FRIENDS OF NJSOC
A Brief History
The Friends of NJSOC was launched in March 1987 at a meeting of NJSOC faculty and approximately 20 staff members from visiting schools. Attendance at the meeting, which was held at the School of Conservation, reflected NJSOC’s clientele—including long- and short-term program participants, public and private schools, and professionals working with students at varying grade levels. The group discussed potential volunteer projects, and an invitation to join the organization was extended at NJSOC’s Spring Teacher Training Workshop in 1988.
As stated in the group’s Constitution, the purpose of the Friends of NJSOC was “to serve as an independent support group, assisting in financial needs and support services.” The group’s first major project was to fund and assist in the construction of a new climbing wall. In addition, they purchased spinning and weaving supplies for DeGroat Cabin programs, and developed and planted an herb garden for use in making natural dyes for American Craft Heritage skills programs. The group also purchased necessary curriculum materials for classes in the Natural Sciences. Service projects including painting DeGroat Cabin and grading the roads to the Wapalanne cabins were completed as well.

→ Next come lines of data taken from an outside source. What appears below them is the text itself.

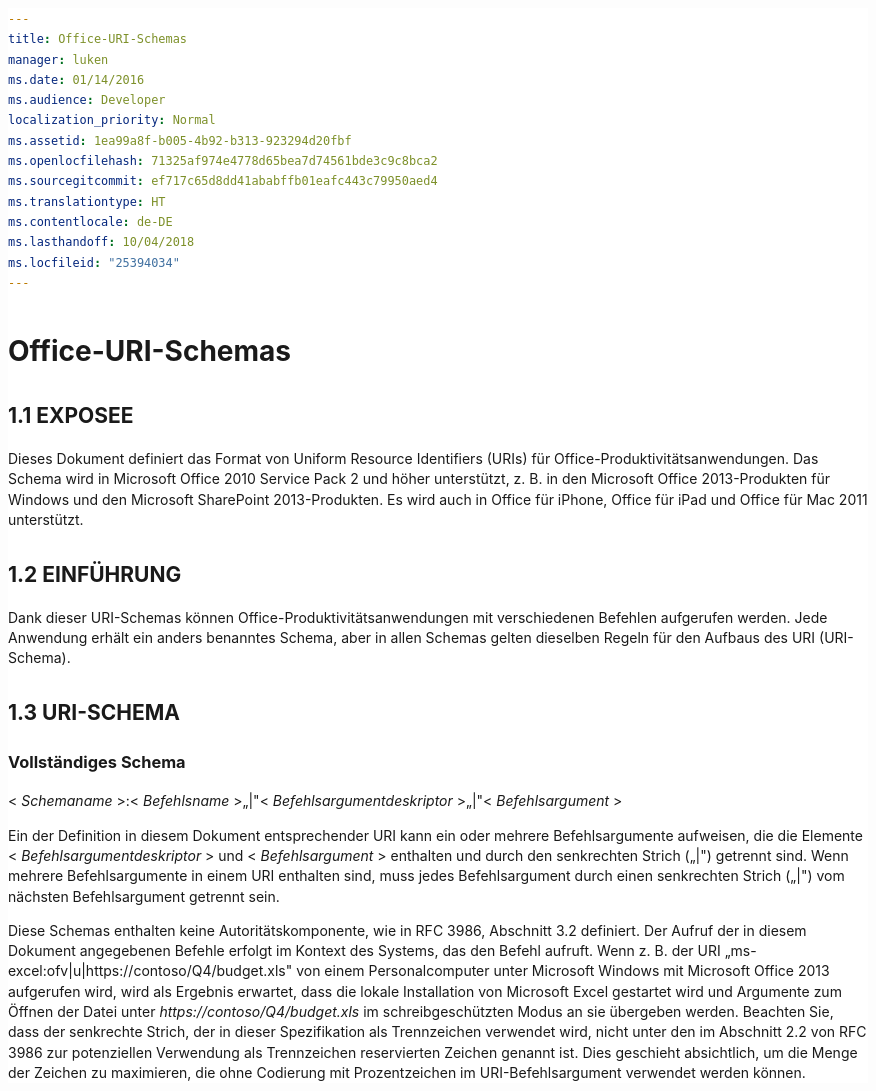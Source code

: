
 ```yaml
---
title: Office-URI-Schemas
manager: luken
ms.date: 01/14/2016
ms.audience: Developer
localization_priority: Normal
ms.assetid: 1ea99a8f-b005-4b92-b313-923294d20fbf
ms.openlocfilehash: 71325af974e4778d65bea7d74561bde3c9c8bca2
ms.sourcegitcommit: ef717c65d8dd41ababffb01eafc443c79950aed4
ms.translationtype: HT
ms.contentlocale: de-DE
ms.lasthandoff: 10/04/2018
ms.locfileid: "25394034"
---
```

# <a name="office-uri-schemes"></a>Office-URI-Schemas

## <a name="11-abstract"></a>1.1 EXPOSEE

Dieses Dokument definiert das Format von Uniform Resource Identifiers (URIs) für Office-Produktivitätsanwendungen. Das Schema wird in Microsoft Office 2010 Service Pack 2 und höher unterstützt, z. B. in den Microsoft Office 2013-Produkten für Windows und den Microsoft SharePoint 2013-Produkten. Es wird auch in Office für iPhone, Office für iPad und Office für Mac 2011 unterstützt.
  
## <a name="12-introduction"></a>1.2 EINFÜHRUNG

Dank dieser URI-Schemas können Office-Produktivitätsanwendungen mit verschiedenen Befehlen aufgerufen werden. Jede Anwendung erhält ein anders benanntes Schema, aber in allen Schemas gelten dieselben Regeln für den Aufbaus des URI (URI-Schema).
  
## <a name="13-uri-schema"></a>1.3 URI-SCHEMA

### <a name="full-schema"></a>Vollständiges Schema

< *Schemaname*  >:<  *Befehlsname*  >„|"<  *Befehlsargumentdeskriptor*  >„|"<  *Befehlsargument*  > 
  
Ein der Definition in diesem Dokument entsprechender URI kann ein oder mehrere Befehlsargumente aufweisen, die die Elemente < *Befehlsargumentdeskriptor*  > und <  *Befehlsargument*  > enthalten und durch den senkrechten Strich („|") getrennt sind. Wenn mehrere Befehlsargumente in einem URI enthalten sind, muss jedes Befehlsargument durch einen senkrechten Strich („|") vom nächsten Befehlsargument getrennt sein. 
  
Diese Schemas enthalten keine Autoritätskomponente, wie in RFC 3986, Abschnitt 3.2 definiert. Der Aufruf der in diesem Dokument angegebenen Befehle erfolgt im Kontext des Systems, das den Befehl aufruft. Wenn z. B. der URI „ms-excel:ofv|u|https://contoso/Q4/budget.xls" von einem Personalcomputer unter Microsoft Windows mit Microsoft Office 2013 aufgerufen wird, wird als Ergebnis erwartet, dass die lokale Installation von Microsoft Excel gestartet wird und Argumente zum Öffnen der Datei unter  *https://contoso/Q4/budget.xls*  im schreibgeschützten Modus an sie übergeben werden. Beachten Sie, dass der senkrechte Strich, der in dieser Spezifikation als Trennzeichen verwendet wird, nicht unter den im Abschnitt 2.2 von RFC 3986 zur potenziellen Verwendung als Trennzeichen reservierten Zeichen genannt ist. Dies geschieht absichtlich, um die Menge der Zeichen zu maximieren, die ohne Codierung mit Prozentzeichen im URI-Befehlsargument verwendet werden können.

The Friends also recognized the accomplishments and contributions of individuals who had provided outstanding service through its annual Friends of NJSOC Award of Merit.
The Friends group remained active through 1996 and, after a period of inactivity, was revived through the efforts of Kerry Kirk Pflugh (daughter of former NJSOC Director, Dr. John J. Kirk) and Shayne Russell (former Wapalanne camper and counselor) at the request of current NJSOC Director, Dr. Bill Thomas, in 2015.
The new Friends group continued the original mission of supporting NJSOC, and took on projects focusing on restoration, preservation, and advocacy. Beginning as a small group consisting largely of former Camp Wapalanne campers and counselors, the Friends expanded their reach to include NJSOC supporters from a large cross-section of the School’s past and present programs in preparation for a three-day celebration of NJSOC’s 70thAnniversary in October 2019.
Less than a year later, the closure of NJSOC was announced, with the Friends of NJSOC becoming the driving force in an effort to save the School. The Friends are currently in negotiations with the New Jersey Department of Environmental Protection, owners of NJSOC, to secure a Right of Access agreement that will make it possible to reopen the School. With COVID-19 restrictions still in place, the School is expected to open in Spring of 2021 on a small scale. A variety of single-day, socially distanced, outdoor programs are planned to welcome the public back to the School of Conservation and begin the process of rebuilding this valuable facility.